Anew’s ALS gene therapy shows promise in mice

ANEW-202 may treat many age-related disorders, researchers say

Steve Bryson, PhD avatar

by Steve Bryson, PhD |

Share this article:

Share article via email
Illustration shows mice climbing around beakers and vials in a lab.

Anew Medical‘s targeted gene therapy candidate, ANEW-202, eased multiple mechanisms associated with amyotrophic lateral sclerosis (ALS), leading to improved muscle function and survival in a mouse model of the disease.

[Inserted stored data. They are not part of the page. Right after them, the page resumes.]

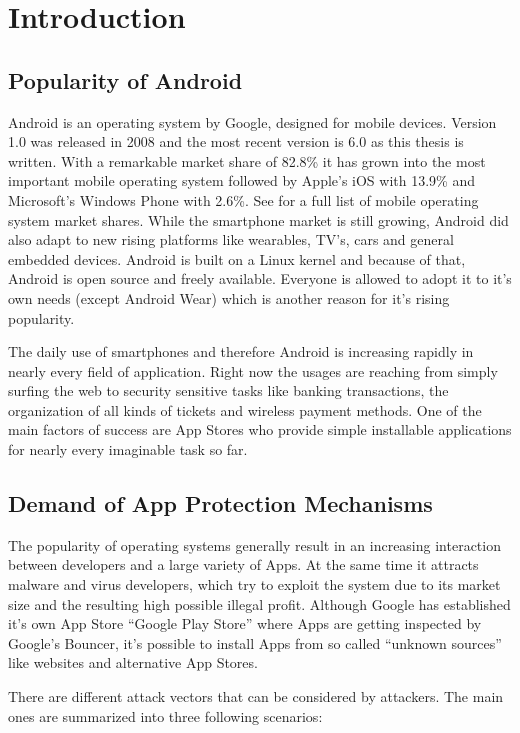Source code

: \chapter{Introduction}\label{chapter:android_status_quo}

\section{Popularity of Android}
Android is an operating system by Google,
designed for mobile devices. Version 1.0 was released
in 2008 and the most recent version is 6.0 as this thesis
is written. With a remarkable market share of 82.8\%
it has grown into the most important mobile operating system
followed by Apple's iOS with 13.9\% and Microsoft's Windows
Phone with 2.6\%. See \parencite{marketshare} for a full list
of mobile operating system market shares. While the smartphone
market is still growing, Android did also adapt to new
rising platforms like wearables, TV's, cars and general
embedded devices. Android is built on a Linux kernel
and because of that, Android is open source and freely
available. Everyone is allowed to adopt it to it's own needs
(except Android Wear) which is another reason for it's
rising popularity.

The daily use of smartphones and therefore Android is increasing
rapidly in nearly every field of application. Right now the usages
are reaching from simply surfing the web to security sensitive tasks
like banking transactions, the organization of all kinds of tickets
and wireless payment methods.
One of the main factors of success are App Stores who provide simple
installable applications for nearly every imaginable task so far.

\section{Demand of App Protection Mechanisms}
The popularity of operating systems generally result in an increasing interaction between developers and a large variety of Apps. At the same time it attracts malware and virus developers, which try to exploit the system due to its market size and the resulting high possible illegal profit.
Although Google has established it's own App Store
``Google Play Store'' where Apps are getting inspected by Google's Bouncer,
it's possible to install Apps from so called ``unknown sources''
like websites and alternative App Stores.

There are different attack vectors that can be considered by attackers.
The main ones are summarized into three following scenarios:


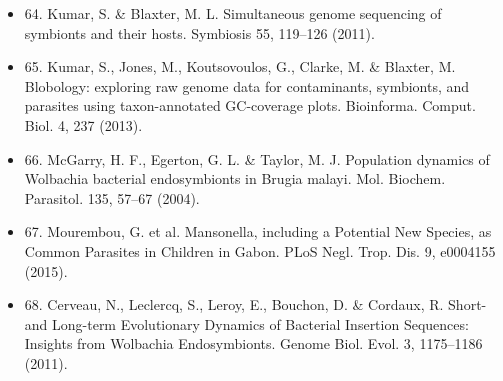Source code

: \documentclass[10pt, a4paper, twocolumn]{article} %
\begin{document}
\begin{itemize}
\item 64.	Kumar, S. \& Blaxter, M. L. Simultaneous genome sequencing of symbionts and their hosts. Symbiosis 55, 119–126 (2011).
\item 65.	Kumar, S., Jones, M., Koutsovoulos, G., Clarke, M. \& Blaxter, M. Blobology: exploring raw genome data for contaminants, symbionts, and parasites using taxon-annotated GC-coverage plots. Bioinforma. Comput. Biol. 4, 237 (2013).
\item 66.	McGarry, H. F., Egerton, G. L. \& Taylor, M. J. Population dynamics of Wolbachia bacterial endosymbionts in Brugia malayi. Mol. Biochem. Parasitol. 135, 57–67 (2004).
\item 67.	Mourembou, G. et al. Mansonella, including a Potential New Species, as Common Parasites in Children in Gabon. PLoS Negl. Trop. Dis. 9, e0004155 (2015).
\item 68.	Cerveau, N., Leclercq, S., Leroy, E., Bouchon, D. \& Cordaux, R. Short- and Long-term Evolutionary Dynamics of Bacterial Insertion Sequences: Insights from Wolbachia Endosymbionts. Genome Biol. Evol. 3, 1175–1186 (2011).

\end{itemize}


\printbibliography[title={Bibliography}] %

\end{document}
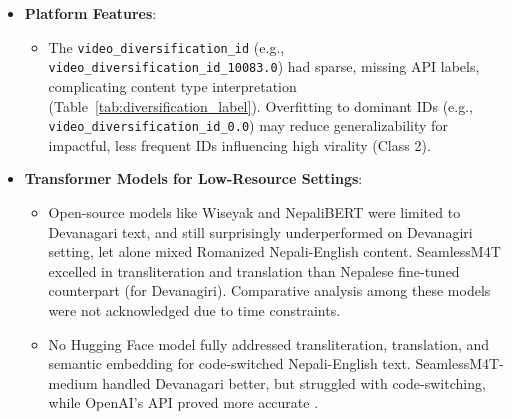 \documentclass[12pt,a4paper]{report}
\begin{document}
\begin{itemize}
    \item \textbf{Platform Features}:
        \begin{itemize}
            \item The \texttt{video\_diversification\_id} (e.g., \texttt{video\_diversification\_id\_10083.0}) had sparse, missing API labels, complicating content type interpretation (Table~\ref{tab:diversification_label}). Overfitting to dominant IDs (e.g., \texttt{video\_diversification\_id\_0.0}) may reduce generalizability for impactful, less frequent IDs influencing high virality (Class 2).
        \end{itemize}
\newpage
    \item \textbf{Transformer Models for Low-Resource Settings}:
        \begin{itemize}
            \item Open-source models like Wiseyak \parencite{duwal2024domainadaptativecontinuallearninglowresource} and NepaliBERT \parencite{Pudasaini2023NepaliBERT} were limited to Devanagari text, and still surprisingly underperformed on Devanagiri setting, let alone mixed Romanized Nepali-English content. SeamlessM4T \parencite{elbayad2023seamlessm4t, facebookresearch2023seamlessm4t, huggingface2024seamlessm4t} excelled in transliteration and translation than Nepalese fine-tuned counterpart (for Devanagiri). Comparative analysis among these models were not acknowledged due to time constraints.
            \item No Hugging Face model fully addressed transliteration, translation, and semantic embedding for code-switched Nepali-English text. SeamlessM4T-medium handled Devanagari better, but struggled with code-switching, while OpenAI’s API proved more accurate \parencite{reddit2023gpt4nepali}.
        \end{itemize}
\end{itemize}
\newpage
\end{document}
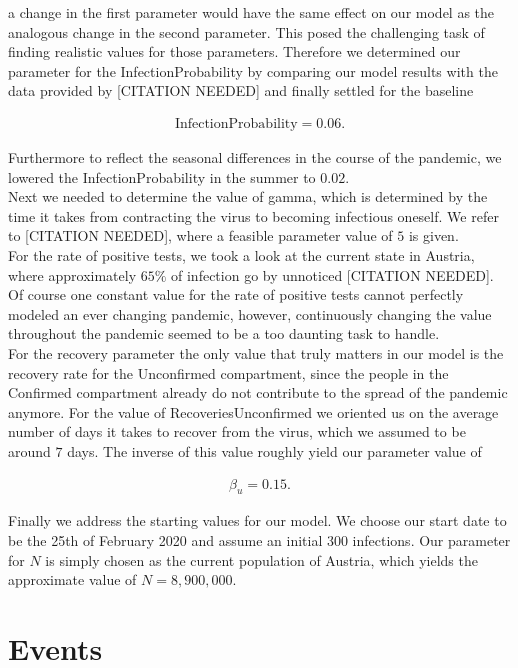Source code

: \documentclass
[
    a4paper,
    11pt,
    bibliography = totoc,
    listof = totoc,
    headinclude = true,
]
{scrbook}
\begin{document}
a change in the first parameter would have the same effect on our model
as the analogous change in the second parameter.
This posed the challenging task of finding realistic values for those parameters.
Therefore we determined our parameter for the InfectionProbability by comparing
our model results with the data provided by [CITATION NEEDED] and finally
settled for the baseline

\begin{align*}
  \text{InfectionProbability} = 0.06.
\end{align*}

Furthermore to reflect the seasonal differences in the course of the pandemic,
we lowered the InfectionProbability in the summer to $0.02$. \\
Next we needed to determine the value of gamma, which is determined by the time
it takes from contracting the virus to becoming infectious oneself.
We refer to [CITATION NEEDED], where a feasible parameter value of $5$ is given. \\
For the rate of positive tests, we took a look at the current state in Austria,
where approximately $65\%$ of infection go by unnoticed [CITATION NEEDED].
Of course one constant value for the rate of positive tests cannot perfectly
modeled an ever changing pandemic, however, continuously changing the value
throughout the pandemic seemed to be a too daunting task to handle. \\
For the recovery parameter the only value that truly matters in our model
is the recovery rate for the Unconfirmed compartment, since the people in the
Confirmed compartment already do not contribute to the spread of the pandemic anymore.
For the value of RecoveriesUnconfirmed we oriented us on the average number of days
it takes to recover from the virus, which we assumed to be around $7$ days.
The inverse of this value roughly yield our parameter value of

\begin{align*}
  \beta_u = 0.15.
\end{align*}

Finally we address the starting values for our model. We choose our start date
to be the 25th of February 2020 and assume an initial 300 infections.
Our parameter for $N$ is simply chosen as the current population of Austria,
which yields the approximate value of $N = 8,900,000$.

\section{Events}
\end{document}
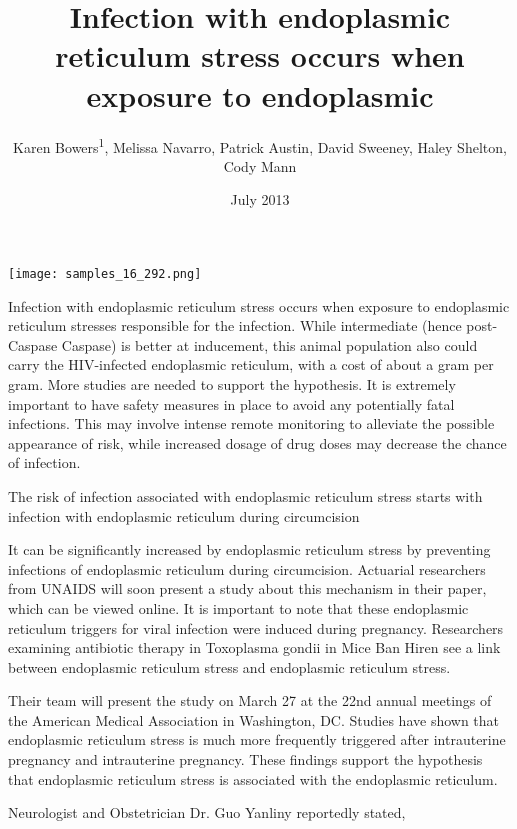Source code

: \documentclass{article}
\title{Infection with endoplasmic reticulum stress occurs when exposure to endoplasmic}
\author{Karen Bowers\textsuperscript{1},  Melissa Navarro,  Patrick Austin,  David Sweeney,  Haley Shelton,  Cody Mann}
\affil{\textsuperscript{1}University of Michigan-Dearborn}
\date{July 2013}
\begin{document}
\maketitle

\begin{center}
\begin{minipage}{0.75\linewidth}
\texttt{[image: samples\_16\_292.png]}
\end{minipage}
\end{center}

Infection with endoplasmic reticulum stress occurs when exposure to endoplasmic reticulum stresses responsible for the infection. While intermediate (hence post-Caspase Caspase) is better at inducement, this animal population also could carry the HIV-infected endoplasmic reticulum, with a cost of about a gram per gram. More studies are needed to support the hypothesis. It is extremely important to have safety measures in place to avoid any potentially fatal infections. This may involve intense remote monitoring to alleviate the possible appearance of risk, while increased dosage of drug doses may decrease the chance of infection.

The risk of infection associated with endoplasmic reticulum stress starts with infection with endoplasmic reticulum during circumcision

It can be significantly increased by endoplasmic reticulum stress by preventing infections of endoplasmic reticulum during circumcision. Actuarial researchers from UNAIDS will soon present a study about this mechanism in their paper, which can be viewed online. It is important to note that these endoplasmic reticulum triggers for viral infection were induced during pregnancy. Researchers examining antibiotic therapy in Toxoplasma gondii in Mice Ban Hiren see a link between endoplasmic reticulum stress and endoplasmic reticulum stress.

Their team will present the study on March 27 at the 22nd annual meetings of the American Medical Association in Washington, DC. Studies have shown that endoplasmic reticulum stress is much more frequently triggered after intrauterine pregnancy and intrauterine pregnancy. These findings support the hypothesis that endoplasmic reticulum stress is associated with the endoplasmic reticulum.

Neurologist and Obstetrician Dr. Guo Yanliny reportedly stated,
\end{document}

The gene therapy, licensed on an exclusive worldwide basis from the Autonomous University of Barcelona, in Spain, is designed to provide muscle and nerve cells with long-term supplementation of the protein secreted-Klotho (s-KL).

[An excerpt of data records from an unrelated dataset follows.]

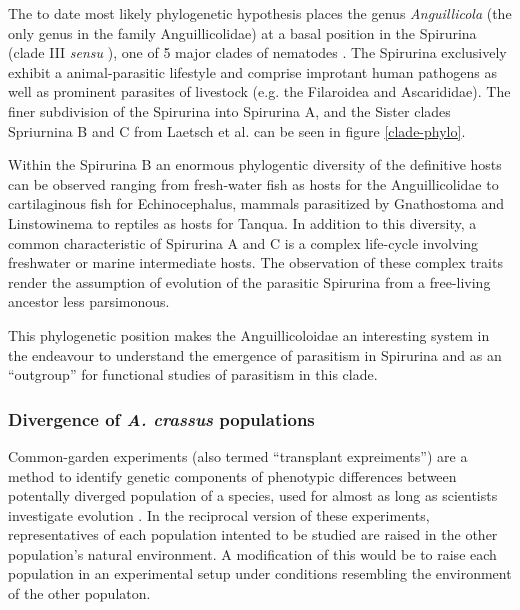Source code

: The to date most likely phylogenetic hypothesis places the genus
\textit{Anguillicola} (the only genus in the family Anguillicolidae)
at a basal position in the Spirurina (clade III \textit{sensu}
\cite{blaxter_molecular_1998}), one of 5 major clades of nematodes
\cite{nadler_molecular_2007, wijov_evolutionary_2006}. The Spirurina
exclusively exhibit a animal-parasitic lifestyle and comprise
improtant human pathogens as well as prominent parasites of livestock
(e.g. the Filaroidea and Ascarididae). The finer subdivision of the
Spirurina into Spirurina A, and the Sister clades Spriurnina B and C
from Laetsch et al. can be seen in figure \ref{clade-phylo}.

Within the Spirurina B an enormous phylogentic diversity of the
definitive hosts can be observed ranging from fresh-water fish as
hosts for the Anguillicolidae to cartilaginous fish for
Echinocephalus, mammals parasitized by Gnathostoma and Linstowinema to
reptiles as hosts for Tanqua. In addition to this diversity, a common
characteristic of Spirurina A and C is a complex life-cycle involving
freshwater or marine intermediate hosts. The observation of these
complex traits render the assumption of evolution of the parasitic
Spirurina from a free-living ancestor less parsimonous.


This phylogenetic position makes the Anguillicoloidae an interesting
system in the endeavour to understand the emergence of parasitism in
Spirurina and as an ``outgroup'' for functional studies of parasitism
in this clade.

\subsubsection{Divergence of \textit{A. crassus} populations}
\label{div-ac}

Common-garden experiments (also termed ``transplant expreiments'') are
a method to identify genetic components of phenotypic differences
between potentally diverged population of a species, used for almost
as long as scientists investigate evolution
\cite{kerner_classic_common_garden, bonnier_classic_common_garden}. In
the reciprocal version of these experiments, representatives of each
population intented to be studied are raised in the other population's
natural environment. A modification of this would be to raise each
population in an experimental setup under conditions resembling the
environment of the other populaton.

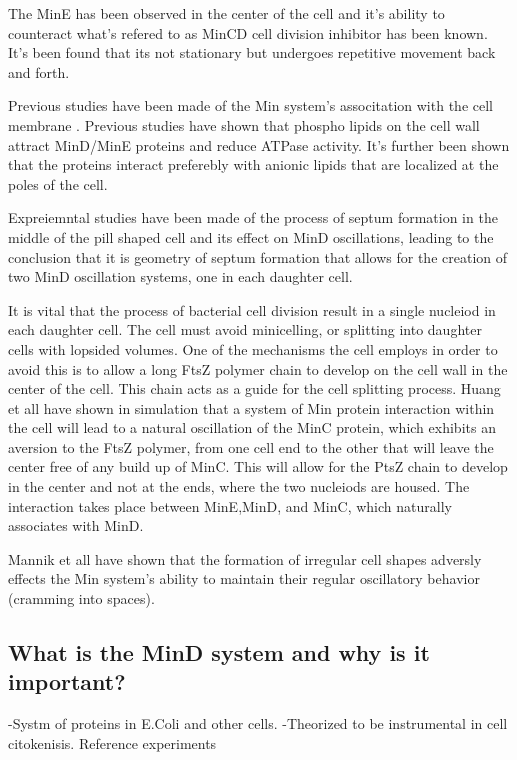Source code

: \documentclass[letterpaper,twocolumn,amsmath,amssymb,pre]{revtex4-1}
\begin{document}
The MinE has been observed in the center of the cell and it's ability
to counteract what's refered to as MinCD cell division inhibitor has
been known.  It's been found that its not stationary but undergoes
repetitive movement back and forth. \cite{fu2001mine}

Previous studies have been made of the Min system's associtation with
the cell membrane
\cite{hsieh2010direct}\cite{mileykovskaya2003effects}. Previous
studies have shown that phospho lipids on the cell wall attract
MinD/MinE proteins and reduce ATPase activity.  It's further been
shown that the proteins interact preferebly with anionic lipids that
are localized at the poles of the cell.\cite{renner2012mind}


Expreiemntal studies have been made of the process of septum formation
in the middle of the pill shaped cell and its effect on MinD
oscillations, leading to the conclusion that it is geometry of septum
formation that allows for the creation of two MinD oscillation systems, one
in each daughter cell. \cite{juarez2010changes}

It is vital that the process of bacterial cell division result in a single
nucleiod in each daughter cell.  The cell must avoid minicelling, or
splitting into daughter cells with lopsided volumes.  One of the mechanisms
the cell employs in order to avoid this is to allow a long FtsZ polymer
chain to develop on the cell wall in the center of the cell.  This chain
acts as a guide for the cell splitting process.  Huang et all have shown in
simulation that a system of Min protein interaction within the cell will
lead to a natural oscillation of the MinC protein, which exhibits an
aversion to the FtsZ polymer, from one cell end to the other that will
leave the center free of any build up of MinC.  This will allow for the
PtsZ chain to develop in the center and not at the ends, where the two
nucleiods are housed.  The interaction takes place between MinE,MinD, and
MinC, which naturally associates with MinD.

Mannik et all have shown that the formation of irregular cell shapes
adversly effects the Min system's ability to maintain their regular
oscillatory behavior (cramming into spaces).

\subsection{What is the MinD system and why is it important?}


-Systm of proteins in E.Coli and other cells.
-Theorized to be instrumental in cell citokenisis. Reference experiments
\end{document}
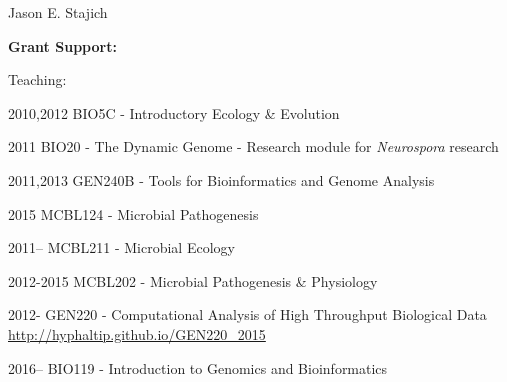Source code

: \documentclass[10pt]{article}
\begin{document}
\begin{cv}{\centerline{Jason E. Stajich}}
\begin{cvlistcompact}{\bf Grant Support:}
\begin{cvlistcompact}{Teaching:}
\item [2010,2012] BIO5C - Introductory Ecology \& Evolution 
\item [2011] BIO20 - The Dynamic Genome - Research module for \textit{Neurospora} research
\item [2011,2013] GEN240B - Tools for Bioinformatics and Genome Analysis
\item [2015] MCBL124 - Microbial Pathogenesis
\item [2011--] MCBL211 - Microbial Ecology
\item [2012-2015] MCBL202 - Microbial Pathogenesis \& Physiology
\item [2012-] GEN220 - Computational Analysis of High Throughput Biological Data \url{http://hyphaltip.github.io/GEN220_2015}
\item [2016--] BIO119 - Introduction to Genomics and Bioinformatics

\end{cvlistcompact}


\end{cvlistcompact}
\end{cv}
\end{document}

Referred to as the “anti-aging” protein, mice lacking s-KL age rapidly and soon develop diseases related to aging, whereas mice that over-produce the protein live longer.

According to Anew, studies suggest that s-KL may treat many age-related disorders, including dementia, heart disease, bone degeneration, kidney disease, and neuromuscular conditions such as ALS.

Recommended Reading
Two people are pictured from behind with their heads together and their arms around each other.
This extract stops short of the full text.